Introducción Breve
El GERANIO ( Pelargonium sidoides DC.) es una planta medicinal utilizada tradicionalmente en diversas culturas. Se destaca por su uso en el tratamiento de enfermedades infecciosas, especialmente aquellas que afectan el sistema respiratorio.
¿Para Qué Sirve? (Beneficios Principales)
Tradicionalmente, el geranio se ha empleado para tratar la tos, diarrea, tuberculosis, bronquitis y disentería. Además, se ha utilizado como cicatrizante. Estudios clínicos sugieren que los extractos de geranio pueden reducir significativamente los síntomas de fiebre, resfriado común, bronquitis y dificultad para respirar. La planta presenta actividad inmunomoduladora, antibacteriana y antifúngica. Se utiliza como coadyuvante en el tratamiento de infecciones agudas y crónicas de las vías respiratorias.
¿Cómo Funciona? (Principales Componentes y su Acción)
El geranio contiene diversos componentes activos, incluyendo cumarinas, fenoles, ácido galico, proantocianidinas, taninos, flavonoides y aminoácidos. Estos compuestos, especialmente las cumarinas como la umckalina, parecen contribuir a su actividad inmunomoduladora, ayudando al cuerpo a defenderse de las infecciones. La actividad antibacteriana y antifúngica observada en estudios se atribuye a los extractos de la planta.
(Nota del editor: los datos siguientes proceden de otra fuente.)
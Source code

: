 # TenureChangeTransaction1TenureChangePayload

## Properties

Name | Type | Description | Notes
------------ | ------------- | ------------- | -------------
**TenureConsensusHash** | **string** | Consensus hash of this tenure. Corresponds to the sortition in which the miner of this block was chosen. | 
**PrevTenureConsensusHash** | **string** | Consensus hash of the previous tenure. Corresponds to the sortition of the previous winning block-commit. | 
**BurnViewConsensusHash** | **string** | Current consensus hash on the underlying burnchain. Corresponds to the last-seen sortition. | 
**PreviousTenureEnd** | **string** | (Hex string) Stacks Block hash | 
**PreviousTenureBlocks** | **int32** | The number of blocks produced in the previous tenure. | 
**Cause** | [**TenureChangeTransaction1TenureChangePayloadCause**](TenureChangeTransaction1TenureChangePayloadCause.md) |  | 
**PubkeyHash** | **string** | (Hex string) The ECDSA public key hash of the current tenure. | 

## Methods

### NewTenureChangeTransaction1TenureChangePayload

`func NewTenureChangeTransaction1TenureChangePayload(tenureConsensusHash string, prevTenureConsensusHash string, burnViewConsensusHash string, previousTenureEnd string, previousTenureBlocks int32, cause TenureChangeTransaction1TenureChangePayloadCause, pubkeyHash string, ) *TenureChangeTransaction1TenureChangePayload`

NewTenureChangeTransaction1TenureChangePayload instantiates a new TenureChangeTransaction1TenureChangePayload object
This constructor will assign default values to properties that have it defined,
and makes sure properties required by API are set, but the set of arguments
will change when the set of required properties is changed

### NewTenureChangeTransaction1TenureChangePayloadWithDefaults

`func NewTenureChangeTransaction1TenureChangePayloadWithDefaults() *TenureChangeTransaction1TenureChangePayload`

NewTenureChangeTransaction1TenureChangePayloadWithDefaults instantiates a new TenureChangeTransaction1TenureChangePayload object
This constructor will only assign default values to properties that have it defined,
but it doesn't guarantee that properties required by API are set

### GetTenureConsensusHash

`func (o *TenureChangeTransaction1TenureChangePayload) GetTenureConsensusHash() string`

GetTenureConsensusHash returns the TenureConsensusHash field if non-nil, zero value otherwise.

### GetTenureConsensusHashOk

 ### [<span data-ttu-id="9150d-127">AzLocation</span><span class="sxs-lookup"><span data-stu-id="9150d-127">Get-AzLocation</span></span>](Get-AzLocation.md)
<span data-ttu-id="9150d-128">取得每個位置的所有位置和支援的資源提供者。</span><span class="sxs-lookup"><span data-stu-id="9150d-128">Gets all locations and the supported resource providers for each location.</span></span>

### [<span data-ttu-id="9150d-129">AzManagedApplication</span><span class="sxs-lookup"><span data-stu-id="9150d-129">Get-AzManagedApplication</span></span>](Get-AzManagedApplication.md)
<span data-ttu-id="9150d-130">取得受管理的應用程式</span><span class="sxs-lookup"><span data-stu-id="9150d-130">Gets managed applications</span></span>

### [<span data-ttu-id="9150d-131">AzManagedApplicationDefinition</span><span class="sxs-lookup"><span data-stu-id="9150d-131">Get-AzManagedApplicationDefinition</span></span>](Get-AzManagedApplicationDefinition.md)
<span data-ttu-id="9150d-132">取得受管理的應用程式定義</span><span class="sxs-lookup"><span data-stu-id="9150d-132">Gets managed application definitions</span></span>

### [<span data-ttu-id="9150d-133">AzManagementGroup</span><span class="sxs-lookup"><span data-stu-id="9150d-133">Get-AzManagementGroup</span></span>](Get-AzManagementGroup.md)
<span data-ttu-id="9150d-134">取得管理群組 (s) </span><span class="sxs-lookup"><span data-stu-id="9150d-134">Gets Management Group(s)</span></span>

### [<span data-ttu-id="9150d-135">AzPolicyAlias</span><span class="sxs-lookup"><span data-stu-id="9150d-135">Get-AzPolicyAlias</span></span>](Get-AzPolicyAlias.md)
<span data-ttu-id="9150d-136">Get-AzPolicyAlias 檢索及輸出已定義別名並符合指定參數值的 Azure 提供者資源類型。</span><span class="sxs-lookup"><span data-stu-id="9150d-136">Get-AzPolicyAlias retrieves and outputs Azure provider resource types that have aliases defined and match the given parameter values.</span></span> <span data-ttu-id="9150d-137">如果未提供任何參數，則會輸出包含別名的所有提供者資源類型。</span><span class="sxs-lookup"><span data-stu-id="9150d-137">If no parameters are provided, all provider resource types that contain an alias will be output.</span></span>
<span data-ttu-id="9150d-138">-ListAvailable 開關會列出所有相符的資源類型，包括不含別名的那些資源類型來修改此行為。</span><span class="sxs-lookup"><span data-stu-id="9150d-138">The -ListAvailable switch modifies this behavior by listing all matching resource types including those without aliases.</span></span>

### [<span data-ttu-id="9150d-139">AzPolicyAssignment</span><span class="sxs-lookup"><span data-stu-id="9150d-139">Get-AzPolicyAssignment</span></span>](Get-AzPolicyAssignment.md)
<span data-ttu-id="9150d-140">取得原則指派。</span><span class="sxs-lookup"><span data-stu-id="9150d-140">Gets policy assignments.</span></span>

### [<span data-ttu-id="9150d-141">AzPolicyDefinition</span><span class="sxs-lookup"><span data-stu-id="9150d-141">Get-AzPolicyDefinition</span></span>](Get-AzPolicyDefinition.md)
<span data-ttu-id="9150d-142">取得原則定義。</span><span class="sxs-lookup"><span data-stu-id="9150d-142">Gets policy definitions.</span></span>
¿Cómo Usarlo de Forma Segura? (Posología y Preparaciones)
El geranio se utiliza comúnmente en forma de extracto de raíz administrado por vía oral. La posología recomendada es:
- Adultos: 20-30 gotas, 3 veces al día antes de las comidas.
- Niños (6-12 años): 20 gotas.
La preparación más común es una solución oral con extracto (1:10) de raíces en etanol.
¡Importante! Precauciones y Advertencias
El geranio está contraindicado en personas con hipersensibilidad a sus componentes, tendencia hemorrágica aumentada, enfermedades graves hepáticas o renales, embarazo y lactancia. Pueden presentarse efectos adversos como trastornos gastrointestinales, trastornos del sistema nervioso, molestias respiratorias, problemas de audición, diarrea, erupciones cutáneas, urticaria, dolor de cabeza, náuseas y malestar general. Debido a su contenido de cumarinas, puede aumentar el riesgo de sangrado si se usa junto con derivados cumarínicos o después de una terapia con anticoagulantes. Siempre consulta a un profesional de la salud antes de usar geranio, especialmente si tienes alguna condición médica preexistente o estás tomando otros medicamentos.
Conclusión
El geranio es una planta con una larga historia de uso tradicional y evidencia científica que respalda su actividad inmunomoduladora y su utilidad en el tratamiento de infecciones respiratorias. Sin embargo, es crucial utilizarla con precaución, respetando las contraindicaciones y posibles interacciones, y siempre bajo la supervisión de un profesional de la salud.